THE DATA.
☆ ☆ ☆
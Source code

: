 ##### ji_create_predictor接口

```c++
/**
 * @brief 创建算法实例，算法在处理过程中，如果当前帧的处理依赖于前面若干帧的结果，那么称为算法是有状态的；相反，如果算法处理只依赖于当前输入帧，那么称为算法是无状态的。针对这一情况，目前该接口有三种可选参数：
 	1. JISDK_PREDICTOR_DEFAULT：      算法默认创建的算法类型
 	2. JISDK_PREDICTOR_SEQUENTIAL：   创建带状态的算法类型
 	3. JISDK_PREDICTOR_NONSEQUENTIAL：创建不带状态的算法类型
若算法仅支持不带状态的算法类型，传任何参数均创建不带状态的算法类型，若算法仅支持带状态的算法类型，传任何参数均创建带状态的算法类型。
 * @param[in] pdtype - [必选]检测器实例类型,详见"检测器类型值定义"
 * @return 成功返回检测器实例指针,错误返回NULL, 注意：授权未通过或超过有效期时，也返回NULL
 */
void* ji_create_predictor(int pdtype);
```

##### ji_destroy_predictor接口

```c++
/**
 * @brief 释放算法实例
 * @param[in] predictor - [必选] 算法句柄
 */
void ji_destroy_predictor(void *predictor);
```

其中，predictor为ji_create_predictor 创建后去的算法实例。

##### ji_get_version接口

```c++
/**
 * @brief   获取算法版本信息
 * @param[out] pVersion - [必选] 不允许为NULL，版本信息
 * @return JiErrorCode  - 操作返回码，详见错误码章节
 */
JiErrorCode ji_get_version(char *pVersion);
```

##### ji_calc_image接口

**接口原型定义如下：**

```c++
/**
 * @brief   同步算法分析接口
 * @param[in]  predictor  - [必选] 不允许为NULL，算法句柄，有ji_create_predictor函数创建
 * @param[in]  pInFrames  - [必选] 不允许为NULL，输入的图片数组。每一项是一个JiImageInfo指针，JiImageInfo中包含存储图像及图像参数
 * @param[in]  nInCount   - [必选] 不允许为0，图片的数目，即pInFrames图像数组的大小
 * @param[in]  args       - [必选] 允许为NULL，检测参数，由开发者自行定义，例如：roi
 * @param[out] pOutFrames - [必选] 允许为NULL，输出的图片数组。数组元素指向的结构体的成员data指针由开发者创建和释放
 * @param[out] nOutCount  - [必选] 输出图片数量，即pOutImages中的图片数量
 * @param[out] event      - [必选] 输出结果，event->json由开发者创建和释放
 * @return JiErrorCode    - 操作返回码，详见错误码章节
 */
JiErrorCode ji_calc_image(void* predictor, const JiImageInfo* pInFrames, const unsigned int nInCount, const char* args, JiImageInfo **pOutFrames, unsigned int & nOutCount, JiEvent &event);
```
☆ ☆ ☆
TASK. An exact copy of every record is required.

SOLUTION.
Source code

: ##### ji_create_predictor接口

```c++
/**
 * @brief 创建算法实例，算法在处理过程中，如果当前帧的处理依赖于前面若干帧的结果，那么称为算法是有状态的；相反，如果算法处理只依赖于当前输入帧，那么称为算法是无状态的。针对这一情况，目前该接口有三种可选参数：
 	1. JISDK_PREDICTOR_DEFAULT：      算法默认创建的算法类型
 	2. JISDK_PREDICTOR_SEQUENTIAL：   创建带状态的算法类型
 	3. JISDK_PREDICTOR_NONSEQUENTIAL：创建不带状态的算法类型
若算法仅支持不带状态的算法类型，传任何参数均创建不带状态的算法类型，若算法仅支持带状态的算法类型，传任何参数均创建带状态的算法类型。
 * @param[in] pdtype - [必选]检测器实例类型,详见"检测器类型值定义"
 * @return 成功返回检测器实例指针,错误返回NULL, 注意：授权未通过或超过有效期时，也返回NULL
 */
void* ji_create_predictor(int pdtype);
```

##### ji_destroy_predictor接口

```c++
/**
 * @brief 释放算法实例
 * @param[in] predictor - [必选] 算法句柄
 */
void ji_destroy_predictor(void *predictor);
```

其中，predictor为ji_create_predictor 创建后去的算法实例。

##### ji_get_version接口

```c++
/**
 * @brief   获取算法版本信息
 * @param[out] pVersion - [必选] 不允许为NULL，版本信息
 * @return JiErrorCode  - 操作返回码，详见错误码章节
 */
JiErrorCode ji_get_version(char *pVersion);
```

##### ji_calc_image接口

**接口原型定义如下：**

```c++
/**
 * @brief   同步算法分析接口
 * @param[in]  predictor  - [必选] 不允许为NULL，算法句柄，有ji_create_predictor函数创建
 * @param[in]  pInFrames  - [必选] 不允许为NULL，输入的图片数组。每一项是一个JiImageInfo指针，JiImageInfo中包含存储图像及图像参数
 * @param[in]  nInCount   - [必选] 不允许为0，图片的数目，即pInFrames图像数组的大小
 * @param[in]  args       - [必选] 允许为NULL，检测参数，由开发者自行定义，例如：roi
 * @param[out] pOutFrames - [必选] 允许为NULL，输出的图片数组。数组元素指向的结构体的成员data指针由开发者创建和释放
 * @param[out] nOutCount  - [必选] 输出图片数量，即pOutImages中的图片数量
 * @param[out] event      - [必选] 输出结果，event->json由开发者创建和释放
 * @return JiErrorCode    - 操作返回码，详见错误码章节
 */
JiErrorCode ji_calc_image(void* predictor, const JiImageInfo* pInFrames, const unsigned int nInCount, const char* args, JiImageInfo **pOutFrames, unsigned int & nOutCount, JiEvent &event);
```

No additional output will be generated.